The Form S-1 filing notes the following:
• Like most jewelry companies, Brilliant Earth has been enjoying a lucrative year. In the first half of 2021, net sales totaled $163 million, up 78% from the $92 million the company earned in the first half of 2020.
The company’s 2020 revenues totaled $251.8 million. In 2019, they were $201 million; in 2018, $148 million; in 2017, $112 million; and in 2016, $83 million. Its current average order is $3,152.
• The company is presently profitable, though that’s a relatively recent development.
It posted an $11 million profit for the first six months of 2021, and a $22 million profit for the year 2020. In 2019, it posted a $7.8 million loss. It has $65 million outstanding borrowings under a term loan.
• The company is owned by private equity fund Mainsail Partners III, as well as its founders, CEO Beth Gerstein and executive chairman Eric Grossberg. (Grossberg served as co-CEO until March 2021.) After it goes public, Mainsail and the two founders will have more than 50% of the Brilliant Earth’s voting power, which classifies it as a “controlled company” under Nasdaq rules.

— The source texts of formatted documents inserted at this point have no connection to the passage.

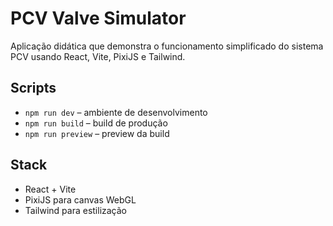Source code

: # PCV Valve Simulator

Aplicação didática que demonstra o funcionamento simplificado do sistema PCV usando React, Vite, PixiJS e Tailwind.

## Scripts

- `npm run dev` – ambiente de desenvolvimento
- `npm run build` – build de produção
- `npm run preview` – preview da build

## Stack

- React + Vite
- PixiJS para canvas WebGL
- Tailwind para estilização
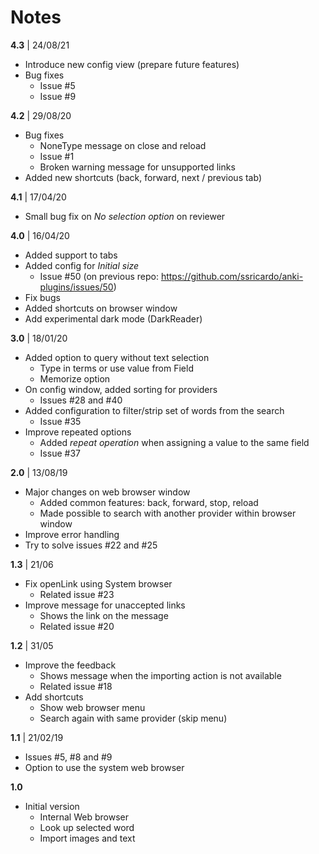 # Notes

**4.3** | 24/08/21

* Introduce new config view (prepare future features)
* Bug fixes
  - Issue #5
  - Issue #9

**4.2** | 29/08/20

* Bug fixes
  - NoneType message on close and reload
  - Issue #1
  - Broken warning message for unsupported links
* Added new shortcuts (back, forward, next / previous tab)

**4.1** | 17/04/20

* Small bug fix on *No selection option* on reviewer

**4.0** | 16/04/20

* Added support to tabs
* Added config for *Initial size*
    * Issue #50 (on previous repo: https://github.com/ssricardo/anki-plugins/issues/50)
* Fix bugs
* Added shortcuts on browser window
* Add experimental dark mode (DarkReader)

**3.0** | 18/01/20

* Added option to query without text selection
  * Type in terms or use value from Field
  * Memorize option
* On config window, added sorting for providers
  * Issues #28 and #40
* Added configuration to filter/strip set of words from the search
  * Issue #35
* Improve repeated options
  * Added *repeat operation* when assigning a value to the same field
  * Issue #37

**2.0** | 13/08/19

* Major changes on web browser window
  * Added common features: back, forward, stop, reload
  * Made possible to search with another provider within browser window
* Improve error handling
* Try to solve issues #22 and #25

**1.3** | 21/06

* Fix openLink using System browser  
  * Related issue #23
* Improve message for unaccepted links 
  * Shows the link on the message
  * Related issue #20

**1.2** | 31/05

* Improve the feedback
  * Shows message when the importing action is not available
  * Related issue #18
* Add shortcuts
  * Show web browser menu
  * Search again with same provider (skip menu)

**1.1** | 21/02/19

* Issues #5, #8 and #9
* Option to use the system web browser

**1.0**

* Initial version
  * Internal Web browser
  * Look up selected word
  * Import images and text







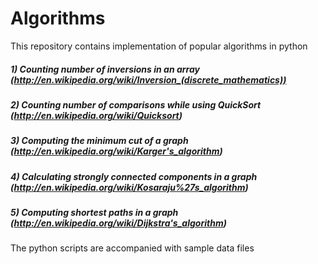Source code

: Algorithms
==========

This repository contains implementation of popular algorithms in python

##### 1) Counting number of inversions in an array (http://en.wikipedia.org/wiki/Inversion_(discrete_mathematics))

##### 2) Counting number of comparisons while using QuickSort (http://en.wikipedia.org/wiki/Quicksort)

##### 3) Computing the minimum cut of a graph (http://en.wikipedia.org/wiki/Karger's_algorithm) 

##### 4) Calculating strongly connected components in a graph (http://en.wikipedia.org/wiki/Kosaraju%27s_algorithm) 

##### 5) Computing shortest paths in a graph (http://en.wikipedia.org/wiki/Dijkstra's_algorithm) 



The python scripts are accompanied with sample data files
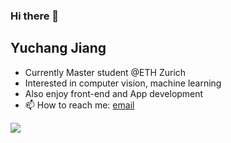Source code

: ### Hi there 👋

## Yuchang Jiang

* Currently Master student @ETH Zurich
* Interested in computer vision, machine learning
* Also enjoy front-end and App development
* 📫 How to reach me: [email](yujiang@ethz.ch) 

<a href="#">
<img align="left" src="https://github-readme-stats.vercel.app/api?username=SherryJYC&count_private=true&show_icons=true&hide_border=true&icon_color=695858&title_color=a8a0af">
</a>

<!--
<a href="#">
<img align="right" src="https://github-readme-stats.vercel.app/api/top-langs/?username=SherryJYC&layout=compact&hide_border=true&icon_color=695858&title_color=a8a0af"">
</a>







**SherryJYC/SherryJYC** is a ✨ _special_ ✨ repository because its `README.md` (this file) appears on your GitHub profile.

Here are some ideas to get you started:

- 🔭 I’m currently working on ...
- 🌱 I’m currently learning ...
- 👯 I’m looking to collaborate on ...
- 🤔 I’m looking for help with ...
- 💬 Ask me about ...
- 📫 How to reach me: ...
- 😄 Pronouns: ...
- ⚡ Fun fact: ...
-->
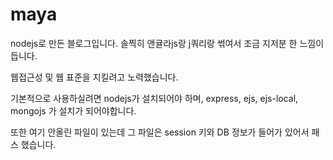 # maya

nodejs로 만든 블로그입니다. 솔찍히 앤귤라js랑 j쿼리랑 썪여서 조금 지저분 한 느낌이 듭니다.

웹접근성 및 웹 표준을 지킬려고 노력했습니다.

기본적으로 사용하실려면 nodejs가 설치되어야 하며, express, ejs, ejs-local, mongojs 가 설치가 되어야합니다.

또한 여기 안올린 파일이 있는데 그 파일은 session 키와 DB 정보가 들어가 있어서 패스 했습니다.
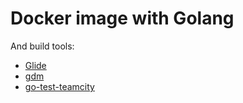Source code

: # Docker image with Golang

And build tools:

- [Glide](https://glide.sh/)
- [gdm](https://github.com/sparrc/gdm)
- [go-test-teamcity](https://github.com/2tvenom/go-test-teamcity)

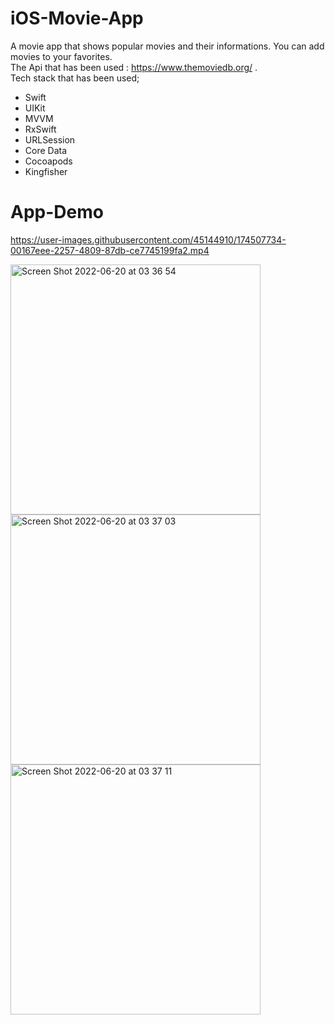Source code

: # iOS-Movie-App

A movie app that shows popular movies and their informations. You can add movies to your favorites.<br/>
 The Api that has been used : https://www.themoviedb.org/ . <br/>
Tech stack that has been used;

- Swift
- UIKit
- MVVM
- RxSwift
- URLSession
- Core Data
- Cocoapods
- Kingfisher

# App-Demo

https://user-images.githubusercontent.com/45144910/174507734-00167eee-2257-4809-87db-ce7745199fa2.mp4


<p float="left">
  <img width="400" alt="Screen Shot 2022-06-20 at 03 36 54" src="https://user-images.githubusercontent.com/45144910/174507980-4f8befec-45f5-4aae-8bf6-7f4d5c7bd119.png">
  <img width="400" alt="Screen Shot 2022-06-20 at 03 37 03" src="https://user-images.githubusercontent.com/45144910/174508144-8be65308-296e-4807-9705-929b8c190930.png">
<img width="400" alt="Screen Shot 2022-06-20 at 03 37 11" src="https://user-images.githubusercontent.com/45144910/174508154-6b02a90b-5859-4b6a-bd1b-c9a92b655e9d.png">
</p>




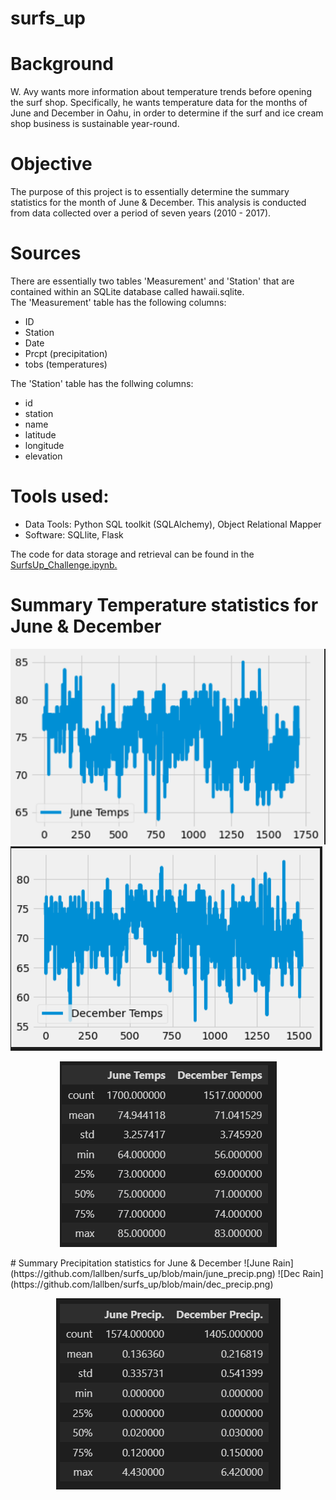 # surfs_up
# Background
W. Avy wants more information about temperature trends before opening the surf shop. Specifically, he wants temperature data for the months of June and December in Oahu, in order to determine if the surf and ice cream shop business is sustainable year-round.
# Objective
The purpose of this project is to essentially determine the summary statistics for the month of June & December. This analysis is conducted from data collected over a period of seven years (2010 - 2017).
# Sources
There are essentially two tables 'Measurement' and 'Station' that are contained within an SQLite database called hawaii.sqlite.<br>
The 'Measurement' table has the following columns:<br>
- ID
- Station
- Date
- Prcpt (precipitation)
- tobs (temperatures)<br>

The 'Station' table has the follwing columns:<br>
- id
- station
- name
- latitude
- longitude
- elevation
# Tools used:
- Data Tools: Python SQL toolkit (SQLAlchemy), Object Relational Mapper
- Software: SQLlite, Flask<br>

The code for data storage and retrieval can be found in the [SurfsUp_Challenge.ipynb.](https://github.com/lallben/surfs_up/blob/main/SurfsUp_Challenge.ipynb)
# Summary Temperature statistics for June & December
![June Temp](https://github.com/lallben/surfs_up/blob/main/june_temps.png)
![Dec Temp](https://github.com/lallben/surfs_up/blob/main/dec_temps.png)
<p align="center">
  <img src="https://github.com/lallben/surfs_up/blob/main/June_Dec_temps_summary.png" alt="Temp Summary"/>
</p>
# Summary Precipitation statistics for June & December
![June Rain](https://github.com/lallben/surfs_up/blob/main/june_precip.png)
![Dec Rain](https://github.com/lallben/surfs_up/blob/main/dec_precip.png)
<p align="center">
  <img src="https://github.com/lallben/surfs_up/blob/main/June_Dec_precip_summary.png" alt="Temp Summary"/>
</p>
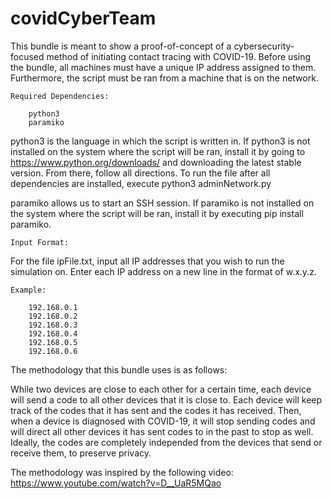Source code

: # covidCyberTeam
This bundle is meant to show a proof-of-concept of a cybersecurity-focused method of initiating contact tracing with COVID-19. Before using the bundle, all machines must have a unique IP address assigned to them. Furthermore, the script must be ran from a machine that is on the network. 

	Required Dependencies:

		python3
		paramiko
    
			
python3 is the language in which the script is written in. If python3 is not installed on the system where the script will be ran, install it by going to https://www.python.org/downloads/ and downloading the latest stable version. From there, follow all directions. To run the file after all dependencies are installed, execute python3 adminNetwork.py

paramiko allows us to start an SSH session. If paramiko is not installed on the system where the script will be ran, install it by executing  pip install paramiko.

	Input Format:

For the file ipFile.txt, input all IP addresses that you wish to run the simulation on. Enter each IP address on a new line in the format of w.x.y.z.

	Example:

		192.168.0.1
		192.168.0.2
		192.168.0.3
  		192.168.0.4
	 	192.168.0.5
	 	192.168.0.6

The methodology that this bundle uses is as follows:
  
  While two devices are close to each other for a certain time, each device will send a code to all other devices that it is close to. Each device will keep track of the codes that it has sent and the codes it has received. Then, when a device is diagnosed with COVID-19, it will stop sending codes and will direct all other devices it has sent codes to in the past to stop as well. Ideally, the codes are completely independed from the devices that send or receive them, to preserve privacy.
  
  The methodology was inspired by the following video: https://www.youtube.com/watch?v=D__UaR5MQao
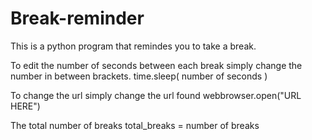 # Break-reminder

This is a python program that remindes you to take a break. 

To edit the number of seconds between each break simply change the number in between brackets.
       time.sleep( number of seconds ) 
       
To change the url simply change the url found
       webbrowser.open("URL HERE")
       
The total number of breaks 
       total_breaks = number of breaks
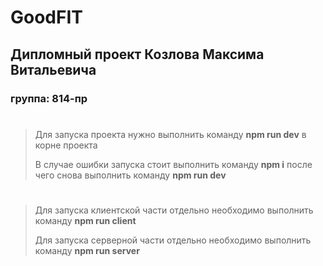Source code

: # GoodFIT

## Дипломный проект Козлова Максима Витальевича

### группа: 814-пр

#

> Для запуска проекта нужно выполнить команду **npm run dev** в корне проекта
>
> В случае ошибки запуска стоит выполнить команду **npm i** после чего снова выполнить команду **npm run dev**

#

> Для запуска клиентской части отдельно необходимо выполнить команду **npm run client**
>
> Для запуска серверной части отдельно необходимо выполнить команду **npm run server**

• Brilliant Earth’s site lists more than 100,000 diamonds, though, like other e-tailers, the company has an “asset-light” model with “very little inventory.” Since 2018, its general inventory turn has averaged 10 times a year.
Like many digital-native brands, Brilliant Earth has heavy advertising costs: In 2020, its marketing expenses totaled $47.1 million, and in 2019, they were $57.1 million.
• Also, like many e-tailers, the company is expanding its physical footprint. It currently has 14 showrooms. The filing says that metro areas with a Brilliant Earth showroom boost local revenue an average of 80% their first year, and that approximately 50% of customers who have a showroom appointment ultimately purchase. On average, its showrooms yield approximately $8,000 in sales per square foot.
“We believe that we can achieve near-national showroom coverage with under 100 locations,” the company said in the filing.
• Other future plans include growing Brilliant Earth’s international business—overseas sales currently comprise only 6.8% of its revenue—as well as offering more fine jewelry.
Stanford University Graduate School of Business classmates Gerstein and Grossberg founded Brilliant Earth in 2005, sensing the need for a socially conscious diamond e-tailer.
Explained Gerstein in the filing: “[When I] was shopping for an engagement ring, I knew it would be a once-in-a-lifetime purchase, and I wanted a ring that I could truly feel good about wearing. And yet, when I went into different jewelers and asked, ‘Where do your diamonds and jewelry come from?’ I could never get a straight answer.
“Meanwhile, Eric was researching the jewelry industry in business school and hearing from friends who were disenchanted with their own jewelry shopping experiences. They felt unwelcome in luxury stores that seemed out of touch, or ignored in mall jewelers sandwiched next to fast-food chains.”
The company’s first order was shipped out of Gerstein’s apartment. The company originally sold only Canadian diamonds, but it now also offers diamonds from Russia, Namibia, South Africa, and Botswana. It also sells lab-grown and recycled diamonds and Moyo Gems.
Brilliant Earth prides itself on tracking diamonds and ensuring they are ethically sourced and “Beyond Conflict Free.” In its filing, the company stated it now offers “more than 10,000 blockchain-enabled diamonds [which are tracked from] the mining operator, through cutting and polishing, to the customer,” in partnership with Everledger. It also offers GIA Diamond Origin reports.
The company employs 345 people and 14 part-time employees. It appointed Zack Kramer, a former vice president of audio company Sonos, as president in March, according to LinkedIn.
Current board members include the two founders; Ian Bickley, the former president of global business development and strategic alliances for Tapestry, which owns the Coach, Kate Spade, and Stuart Weitzman brands; Jennifer Harris, the former chief financial officer at Q2 Holdings, a digital banking company; Attica Jaques, the current head of global brand marketing, consumers apps, at Google; Beth Kaplan, former president and chief operating officer of Rent the Runway; and Gavin Turner, founder of Mainsail.